A propos de Julien Coupat, dépeint comme le « leader charismatique et l’idéologue (qui) tient l’ensemble des membres sous son charme à la façon d’un gourou de secte », il déclare : « A plusieurs reprises, lors de réunions avant 2007, il exprimait le fait que, même si le moment n’était pas encore venu, il pourrait être un jour envisagé d’avoir à tuer car la vie humaine a une valeur inférieure au combat politique ». Selon ce PV, coté D43, les policiers présentent un « album photos » qu’il commente désignant ici un « responsable de la branche des relations sociales » (Benjamin Rousoux, mis en examen), là un « responsable de la branche armée » (Raphaël M., non mis en examen), tout en ajoutant qu’il « croit que cela relève d’un fantasme collectif « . Tout change le 11 décembre 2008, lors de sa deuxième audition à 14 h 30, cette fois sous son identité, dans les locaux de la police judiciaire de Clermont-Ferrand. Là, il parle de Raphaël M. comme d’un ami et d’une communauté répondant « avant tout à un projet de vie en commun se développant sur des activités agricoles, artisanales, commerciales ». « Je les conseillais notamment pour leur élevage de bêtes et leurs récoltes« , souligne-t-il.

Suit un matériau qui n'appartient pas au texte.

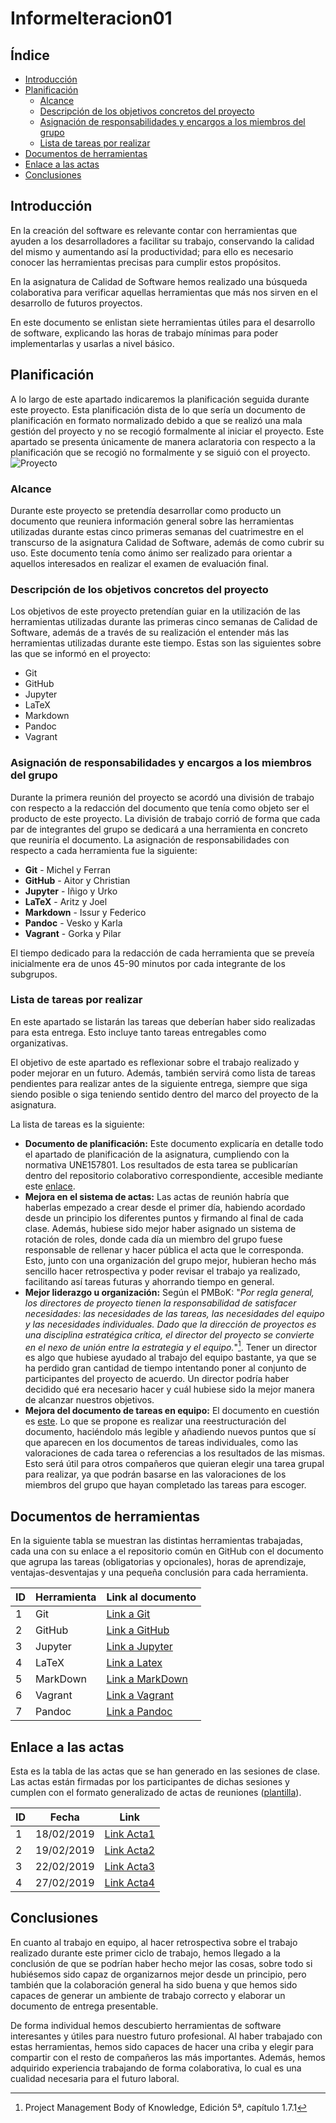 # InformeIteracion01

## Índice
* [Introducción](#Introducción)
* [Planificación](#Planificación)
    * [Alcance](#Alcance)
    * [Descripción de los objetivos concretos del proyecto](#Descripción-de-los-objetivos-concretos-del-proyecto)
    * [Asignación de responsabilidades y encargos a los miembros del grupo](#Asignación-de-responsabilidades-y-encargos-a-los-miembros-del-grupo)
    * [Lista de tareas por realizar](#Lista-de-tareas-por-realizar)
* [Documentos de herramientas](#Documentos-de-herramientas)
* [Enlace a las actas](#Enlace-a-las-actas)
* [Conclusiones](#Conclusiones)




## Introducción
En la creación del software es relevante contar con herramientas que ayuden a los desarrolladores a facilitar su trabajo, conservando la calidad del mismo y aumentando así la productividad; para ello es necesario conocer las herramientas precisas para cumplir estos propósitos. 

En la asignatura de Calidad de Software hemos realizado una búsqueda colaborativa para verificar aquellas herramientas que más nos sirven en el desarrollo de futuros proyectos. 

En este documento se enlistan siete herramientas útiles para el desarrollo de software, explicando las horas de trabajo mínimas para poder implementarlas y usarlas a nivel básico. 

## Planificación
A lo largo de este apartado indicaremos la planificación seguida durante este proyecto. Esta planificación dista de lo que sería un documento de planificación en formato normalizado debido a que se realizó una mala gestión del proyecto y no se recogió formalmente al iniciar el proyecto. Este apartado se presenta únicamente de manera aclaratoria con respecto a la planificación que se recogió no formalmente y se siguió con el proyecto.
![Proyecto](https://i.imgur.com/4QomtHb.png)

### Alcance

Durante este proyecto se pretendía desarrollar como producto un documento que reuniera información general sobre las herramientas utilizadas durante estas cinco primeras semanas del cuatrimestre en el transcurso de la asignatura Calidad de Software, además de como cubrir su uso. Este documento tenía como ánimo ser realizado para orientar a aquellos interesados en realizar el examen de evaluación final.

### Descripción de los objetivos concretos del proyecto

Los objetivos de este proyecto pretendían guiar en la utilización de las herramientas utilizadas durante las primeras cinco semanas de Calidad de Software, además de a través de su realización el entender más las herramientas utilizadas durante este tiempo. Estas son las siguientes sobre las que se informó en el proyecto:

* Git
* GitHub
* Jupyter
* LaTeX
* Markdown
* Pandoc
* Vagrant

### Asignación de responsabilidades y encargos a los miembros del grupo
Durante la primera reunión del proyecto se acordó una división de trabajo con respecto a la redacción del documento que tenía como objeto ser el producto de este proyecto. La división de trabajo corrió de forma que cada par de integrantes del grupo se dedicará a una herramienta en concreto que reuniría el documento. La asignación de responsabilidades con respecto a cada herramienta fue la siguiente:

* **Git** - Michel y Ferran
* **GitHub** - Aitor y Christian
* **Jupyter** - Iñigo y Urko
* **LaTeX** - Aritz y Joel
* **Markdown** - Issur y Federico
* **Pandoc** - Vesko y Karla
* **Vagrant** - Gorka y Pilar

El tiempo dedicado para la redacción de cada herramienta que se preveía inicialmente era de unos 45-90 minutos por cada integrante de los subgrupos.

### Lista de tareas por realizar
En este apartado se listarán las tareas que deberían haber sido realizadas para esta entrega. Esto incluye tanto tareas entregables como organizativas.

El objetivo de este apartado es reflexionar sobre el trabajo realizado y poder mejorar en un futuro. Además, también servirá como lista de tareas pendientes para realizar antes de la siguiente entrega, siempre que siga siendo posible o siga teniendo sentido dentro del marco del proyecto de la asignatura. 

La lista de tareas es la siguiente:
* **Documento de planificación:** Este documento explicaría en detalle todo el apartado de planificación de la asignatura, cumpliendo con la normativa UNE157801. Los resultados de esta tarea se publicarían dentro del repositorio colaborativo correspondiente, accesible mediante este [enlace](https://github.com/cs-ehu/Ejemplo/tree/master/UNE157801).
* **Mejora en el sistema de actas:** Las actas de reunión habría que haberlas empezado a crear desde el primer día, habiendo acordado desde un principio los diferentes puntos y firmando al final de cada clase. Además, hubiese sido mejor haber asignado un sistema de rotación de roles, donde cada día un miembro del grupo fuese responsable de rellenar y hacer pública el acta que le corresponda. Esto, junto con una organización del grupo mejor, hubieran hecho más sencillo hacer retrospectiva y poder revisar el trabajo ya realizado, facilitando así tareas futuras y ahorrando tiempo en general.
* **Mejor liderazgo u organización:** Según el PMBoK:
"*Por regla general, los directores de proyecto tienen la responsabilidad de satisfacer necesidades: las necesidades de las tareas, las necesidades del equipo y las necesidades individuales. Dado que la dirección de proyectos es una disciplina estratégica crítica, el director del proyecto se convierte en el nexo de unión entre la estrategia y el equipo.*"[^1].
Tener un director es algo que hubiese ayudado al trabajo del equipo bastante, ya que se ha perdido gran cantidad de tiempo intentando poner al conjunto de participantes del proyecto de acuerdo. Un director podría haber decidido qué era necesario hacer y cuál hubiese sido la mejor manera de alcanzar nuestros objetivos.
* **Mejora del documento de tareas en equipo:** El documento en cuestión es [este](https://drive.google.com/open?id=1LuutlDD6npYrlyRaBtM6Lkla8bskRo7NBxZasJ1bGOY). Lo que se propone es realizar una reestructuración del documento, haciéndolo más legible y añadiendo nuevos puntos que sí que aparecen en los documentos de tareas individuales, como las valoraciones de cada tarea o referencias a los resultados de las mismas. Esto será útil para otros compañeros que quieran elegir una tarea grupal para realizar, ya que podrán basarse en las valoraciones de los miembros del grupo que hayan completado las tareas para escoger.

[^1]:Project Management Body of Knowledge, Edición 5ª, capítulo 1.7.1
## Documentos de herramientas
En la siguiente tabla se muestran las distintas herramientas trabajadas, cada una con su enlace a el repositorio común en GitHub con el documento que agrupa las tareas (obligatorias y opcionales), horas de aprendizaje, ventajas-desventajas y una pequeña conclusión para cada herramienta. 

| ID | Herramienta | Link al documento |
| -------- | -------- | -------- |
| 1 | Git     | [Link a Git](https://github.com/cs-ehu/Ejemplo/blob/master/UNE157801/2%20Memoria/2.05%20Normas%20y%20referencias/2.5.3%20Métodos%2C%20herramientas%2C%20modelos%2C%20métricas%20y%20prototipos/2.5.3.2%20Herramientas/herramienta.git.md)|
|2| GitHub| [Link a GitHub](https://github.com/cs-ehu/Ejemplo/blob/master/UNE157801/2%20Memoria/2.05%20Normas%20y%20referencias/2.5.3%20Métodos%2C%20herramientas%2C%20modelos%2C%20métricas%20y%20prototipos/2.5.3.2%20Herramientas/herramienta.github.md)|
|3| Jupyter | [Link a Jupyter](https://github.com/cs-ehu/Ejemplo/blob/master/UNE157801/2%20Memoria/2.05%20Normas%20y%20referencias/2.5.3%20Métodos%2C%20herramientas%2C%20modelos%2C%20métricas%20y%20prototipos/2.5.3.2%20Herramientas/herramienta.jupyter.md)|
|4| LaTeX | [Link a Latex](https://github.com/cs-ehu/Ejemplo/blob/master/UNE157801/2%20Memoria/2.05%20Normas%20y%20referencias/2.5.3%20Métodos%2C%20herramientas%2C%20modelos%2C%20métricas%20y%20prototipos/2.5.3.2%20Herramientas/herramienta.latex.md)|
|5| MarkDown | [Link a MarkDown](https://github.com/cs-ehu/Ejemplo/blob/master/UNE157801/2%20Memoria/2.05%20Normas%20y%20referencias/2.5.3%20Métodos%2C%20herramientas%2C%20modelos%2C%20métricas%20y%20prototipos/2.5.3.2%20Herramientas/herramienta.markdown.md)|
|6| Vagrant | [Link a Vagrant](https://github.com/cs-ehu/Ejemplo/blob/master/UNE157801/2%20Memoria/2.05%20Normas%20y%20referencias/2.5.3%20Métodos%2C%20herramientas%2C%20modelos%2C%20métricas%20y%20prototipos/2.5.3.2%20Herramientas/herramienta.vagrant.md)|
|7| Pandoc|[Link a Pandoc](https://github.com/cs-ehu/Ejemplo/blob/master/UNE157801/2%20Memoria/2.05%20Normas%20y%20referencias/2.5.3%20Métodos%2C%20herramientas%2C%20modelos%2C%20métricas%20y%20prototipos/2.5.3.2%20Herramientas/herramienta.pandoc.md)|

## Enlace a las actas
Esta es la tabla de las actas que se han generado en las sesiones de clase. Las actas están firmadas por los participantes de dichas sesiones y cumplen con el formato generalizado de actas de reuniones ([plantilla](https://github.com/cs-ehu/Ejemplo/blob/master/UNE157801/2%20Memoria/2.13%20Organizaci%C3%B3n%20y%20gesti%C3%B3n%20del%20proyecto/2.13.4%20Seguimiento%20y%20Control/2.13.4.1%20Actas%20de%20Reuniones/ModeloActa.md)).

| ID | Fecha | Link |
| -------- | -------- | -------- |
| 1     | 18/02/2019     | [Link Acta1](https://github.com/cs-ehu/Ejemplo/blob/master/UNE157801/2%20Memoria/2.13%20Organización%20y%20gestión%20del%20proyecto/2.13.4%20Seguimiento%20y%20Control/2.13.4.1%20Actas%20de%20Reuniones/Acta_18_02_2019.md)     |
| 2     | 19/02/2019     | [Link Acta2](https://github.com/cs-ehu/Ejemplo/blob/master/UNE157801/2%20Memoria/2.13%20Organización%20y%20gestión%20del%20proyecto/2.13.4%20Seguimiento%20y%20Control/2.13.4.1%20Actas%20de%20Reuniones/Acta_19_02_2019.md)     |
| 3     | 22/02/2019     | [Link Acta3](https://github.com/cs-ehu/Ejemplo/blob/master/UNE157801/2%20Memoria/2.13%20Organización%20y%20gestión%20del%20proyecto/2.13.4%20Seguimiento%20y%20Control/2.13.4.1%20Actas%20de%20Reuniones/Acta_22_02_2019.md)     |
| 4     | 27/02/2019     | [Link Acta4](https://github.com/cs-ehu/Ejemplo/blob/master/UNE157801/2%20Memoria/2.13%20Organización%20y%20gestión%20del%20proyecto/2.13.4%20Seguimiento%20y%20Control/2.13.4.1%20Actas%20de%20Reuniones/Acta_27_02_2019.md)     |

## Conclusiones
En cuanto al trabajo en equipo, al hacer retrospectiva sobre el trabajo realizado durante este primer ciclo de trabajo, hemos llegado a la conclusión de que se podrían haber hecho mejor las cosas, sobre todo si hubiésemos sido capaz de organizarnos mejor desde un principio, pero también que la colaboración general ha sido buena y que hemos sido capaces de generar un ambiente de trabajo correcto y elaborar un documento de entrega presentable.

De forma individual hemos descubierto herramientas de software interesantes y útiles para nuestro futuro profesional. Al haber trabajado con estas herramientas, hemos sido capaces de hacer una criba y elegir para compartir con el resto de compañeros las más importantes. Además, hemos adquirido experiencia trabajando de forma colaborativa, lo cual es una cualidad necesaria para el futuro laboral.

Le témoin explique que son numéro de téléphone portable apparaît sur la facturation détaillée de la ferme de Tarnac, car il souhaitait « leur emprunter leur bouc pour la reproduction de (son) élevage » – bouc qu’il dit avoir été cherché « à la fin août 2008 ». Sur ce PV, il refuse de répondre à une interrogation sur le « projet politique » du groupe, car cela relève des « opinions privées de chacun ». Et à la question « les résidents de Tarnac vous ont-ils jamais fait part de projets violents ? », il répond : « Non, jamais. »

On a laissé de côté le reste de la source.